Systematically, these fundamentalists worked to dismantle many of the prudential New Deal era banking reforms.

Their crowning achievement: the repeal in 1999 of Glass-Steagall (which, passed in the aftermath of the Great Depression, kept our financial system stable and growing for 60 years).

Wall Street and Washington were possessed by this laissez faire ethos over the past 20 years. It was this philosophy, and the decisions that sprang from it, that led us blindly down the path to the financial crisis.

Even Alan Greenspan admitted that this dominant concept of self-regulation was ill-conceived. In a speech on Feb. 17, 2009, before the Economic Club of New York, the former Fed chairman conceded that the “enlightened self-interest” he had once assumed would ensure that Wall Street firms maintain a “buffer against insolvency” had failed.

Mr. Greenspan, perhaps more than anyone else, should have known better. But instead of playing the role of the markets’ fire chief, he played that of head cheerleader.

For example, Mr. Greenspan applauded the trend of financial disintermediation, proclaiming that new innovations would allow risks to be dispersed throughout the system.

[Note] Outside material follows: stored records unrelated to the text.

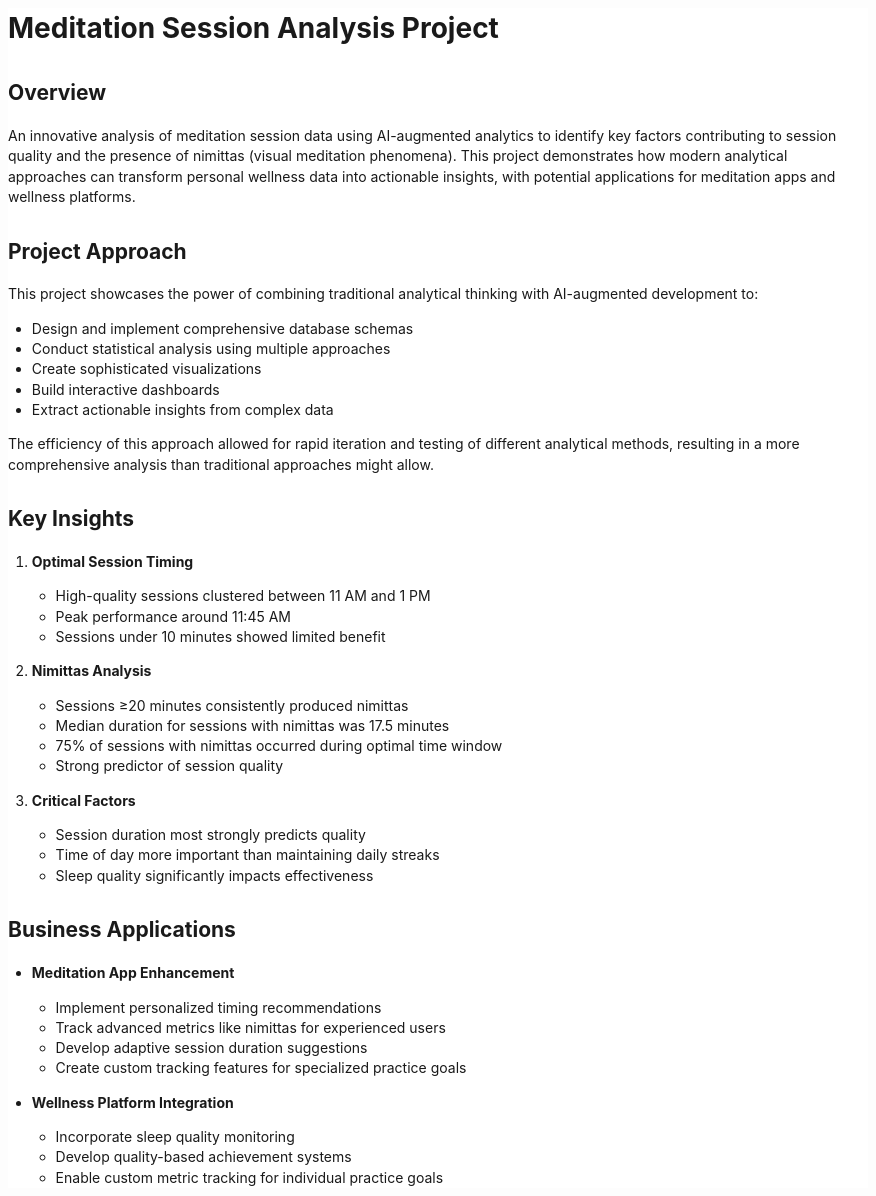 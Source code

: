 # Meditation Session Analysis Project

## Overview
An innovative analysis of meditation session data using AI-augmented analytics to identify key factors contributing to session quality and the presence of nimittas (visual meditation phenomena). This project demonstrates how modern analytical approaches can transform personal wellness data into actionable insights, with potential applications for meditation apps and wellness platforms.

## Project Approach
This project showcases the power of combining traditional analytical thinking with AI-augmented development to:
- Design and implement comprehensive database schemas
- Conduct statistical analysis using multiple approaches
- Create sophisticated visualizations
- Build interactive dashboards
- Extract actionable insights from complex data

The efficiency of this approach allowed for rapid iteration and testing of different analytical methods, resulting in a more comprehensive analysis than traditional approaches might allow.

## Key Insights
1. **Optimal Session Timing**
   - High-quality sessions clustered between 11 AM and 1 PM
   - Peak performance around 11:45 AM
   - Sessions under 10 minutes showed limited benefit

2. **Nimittas Analysis**
   - Sessions ≥20 minutes consistently produced nimittas
   - Median duration for sessions with nimittas was 17.5 minutes
   - 75% of sessions with nimittas occurred during optimal time window
   - Strong predictor of session quality

3. **Critical Factors**
   - Session duration most strongly predicts quality
   - Time of day more important than maintaining daily streaks
   - Sleep quality significantly impacts effectiveness

## Business Applications
- **Meditation App Enhancement**
  - Implement personalized timing recommendations
  - Track advanced metrics like nimittas for experienced users
  - Develop adaptive session duration suggestions
  - Create custom tracking features for specialized practice goals

- **Wellness Platform Integration**
  - Incorporate sleep quality monitoring
  - Develop quality-based achievement systems
  - Enable custom metric tracking for individual practice goals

Of course, this was just the tip of the iceberg.

Despite having the power to write and enforce consumer protection standards, the Federal Reserve did nothing to combat deteriorating origination standards in mortgage and consumer loans.

Mr. Greenspan signed off on regulations that gave banks the ability to set their own capital standards. He allowed banking institutions to leverage excessively by gorging on short-term liabilities and, in some cases, creating off-balance-sheet entities to warehouse their risky assets.

And now, Greenspan is at it again.

Just last month, he returned to his old talking points, joining the offensive coordinated by Wall Street banks and others saying that the Wall Street Reform Act will never work, and its implementing regulations should be delayed or watered down.

Trust alone will not work in business, just like it does not work in sports.

Many of us, as fans, are frustrated at the referees and umpires for constantly interfering with the free flow of the game. But they enforce the rules and regulations developed to keep the game orderly and protect the participants.

Perhaps a football game would go smoothly for a bit without referees, but I would not want to be at the bottom of the second or third pileup with no referee to enforce the rules.

Rebuilding effective regulatory policies and agencies will take time, but that work is absolutely essential. Not every business will follow the call to build trustworthy practices. Only the hammer of fair and consistent regulatory penalties and fraud laws will deter wrongdoers.